I haven't looked at 9.0.x or 8.0.x as yet. The refactoring that has already taken place in those versions may have already addressed this. Or not.

I'll continue to look at this next week.
Comment 17 Mark Thomas 2015-08-17 07:37:49 UTC
I've spent some more time looking at this and - having found the 'right' place to fix this - the patch was actually fairly small.

I have fixed the issue in 9.0.x, 8.0.x (for 8.0.25 onwards) and 7.0.x (for 7.0.64 onwards).
Comment 18 cg.throwaway 2015-08-17 13:47:16 UTC
We have built the trunk and we can confirm that we haven't seen the bug appearing during our tests with the minimal servlet, and also with our full application.

We'll continue testing for more time but it's looking really good.

Thanks a lot for your help Thomas!
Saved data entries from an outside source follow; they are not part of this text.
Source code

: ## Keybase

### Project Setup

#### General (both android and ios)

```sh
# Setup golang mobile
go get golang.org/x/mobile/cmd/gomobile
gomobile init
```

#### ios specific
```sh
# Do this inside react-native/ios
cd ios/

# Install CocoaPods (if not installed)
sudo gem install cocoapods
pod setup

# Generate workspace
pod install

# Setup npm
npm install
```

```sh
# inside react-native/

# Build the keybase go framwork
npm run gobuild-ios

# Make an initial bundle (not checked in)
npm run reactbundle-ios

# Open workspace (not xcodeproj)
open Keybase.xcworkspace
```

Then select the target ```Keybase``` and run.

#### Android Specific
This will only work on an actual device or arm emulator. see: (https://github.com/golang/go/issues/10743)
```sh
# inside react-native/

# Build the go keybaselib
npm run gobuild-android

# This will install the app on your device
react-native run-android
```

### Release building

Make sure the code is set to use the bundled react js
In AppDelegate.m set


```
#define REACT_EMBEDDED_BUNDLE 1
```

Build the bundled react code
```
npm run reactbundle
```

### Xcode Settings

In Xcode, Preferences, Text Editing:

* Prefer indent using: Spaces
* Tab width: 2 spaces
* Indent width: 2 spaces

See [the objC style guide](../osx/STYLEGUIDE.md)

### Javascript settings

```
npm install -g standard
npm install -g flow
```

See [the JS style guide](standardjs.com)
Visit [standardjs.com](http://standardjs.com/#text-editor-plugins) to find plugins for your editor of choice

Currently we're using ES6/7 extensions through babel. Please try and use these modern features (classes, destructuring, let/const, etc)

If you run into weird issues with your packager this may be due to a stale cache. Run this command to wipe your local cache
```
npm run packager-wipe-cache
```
Really appreciated!
Comment 19 cg.throwaway 2015-08-17 13:54:09 UTC
Sorry!. I meant to say Mark... or Mr.Thomas.... as you prefer :)
Comment 20 Mark Thomas 2015-08-17 14:05:11 UTC
I answer to most names - as long as they are polite ;)

I did some local testing before committing this patch with the simple test case and didn't see any issues for over 15 hours so I'm reasonably confident that this issue is fixed. If your testing shows otherwise just re-open this issue.